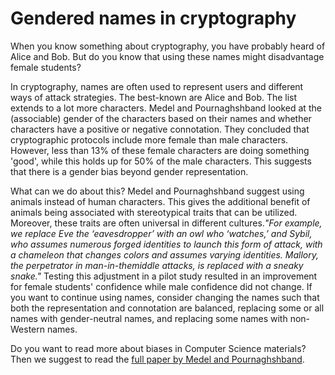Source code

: # Gendered names in cryptography

When you know something about cryptography, you have probably heard of Alice and Bob. But do you know that using these names might disadvantage female students?

In cryptography, names are often used to represent users and different ways of attack strategies. The best-known are Alice and Bob. The list extends to a lot more characters. Medel and Pournaghshband looked at the (associable) gender of the characters based on their names and whether characters have a positive or negative connotation. They concluded that cryptographic protocols include more female than male characters. However, less than 13% of these female characters are doing something 'good', while this holds up for 50% of the male characters. This suggests that there is a gender bias beyond gender representation.

What can we do about this? Medel and Pournaghshband suggest using animals instead of human characters. This gives the additional benefit of animals being associated with stereotypical traits that can be utilized. Moreover, these traits are often universal in different cultures.*"For example, we replace Eve the ‘eavesdropper’ with an owl who ‘watches,’ and Sybil, who assumes numerous forged identities to launch this form of attack, with a chameleon that changes colors and assumes varying identities. Mallory, the perpetrator in man-in-themiddle attacks, is replaced with a sneaky snake."* Testing this adjustment in a pilot study resulted in an improvement for female students' confidence while male confidence did not change. 
If you want to continue using names, consider changing the names such that both the representation and connotation are balanced, replacing some or all names with gender-neutral names, and replacing some names with non-Western names. 

Do you want to read more about biases in Computer Science materials? Then we suggest to read the [full paper by Medel and Pournaghshband](https://dl.acm.org/doi/10.1145/3017680.3017794).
-- -- --
▸ **Brief**:
Reproduce all of the data exactly; the pictures do not belong in the copy.

▸ **Response**:
Source code

: # Gendered names in cryptography

When you know something about cryptography, you have probably heard of Alice and Bob. But do you know that using these names might disadvantage female students?

In cryptography, names are often used to represent users and different ways of attack strategies. The best-known are Alice and Bob. The list extends to a lot more characters. Medel and Pournaghshband looked at the (associable) gender of the characters based on their names and whether characters have a positive or negative connotation. They concluded that cryptographic protocols include more female than male characters. However, less than 13% of these female characters are doing something 'good', while this holds up for 50% of the male characters. This suggests that there is a gender bias beyond gender representation.

What can we do about this? Medel and Pournaghshband suggest using animals instead of human characters. This gives the additional benefit of animals being associated with stereotypical traits that can be utilized. Moreover, these traits are often universal in different cultures.*"For example, we replace Eve the ‘eavesdropper’ with an owl who ‘watches,’ and Sybil, who assumes numerous forged identities to launch this form of attack, with a chameleon that changes colors and assumes varying identities. Mallory, the perpetrator in man-in-themiddle attacks, is replaced with a sneaky snake."* Testing this adjustment in a pilot study resulted in an improvement for female students' confidence while male confidence did not change. 
If you want to continue using names, consider changing the names such that both the representation and connotation are balanced, replacing some or all names with gender-neutral names, and replacing some names with non-Western names. 

Do you want to read more about biases in Computer Science materials? Then we suggest to read the [full paper by Medel and Pournaghshband](https://dl.acm.org/doi/10.1145/3017680.3017794).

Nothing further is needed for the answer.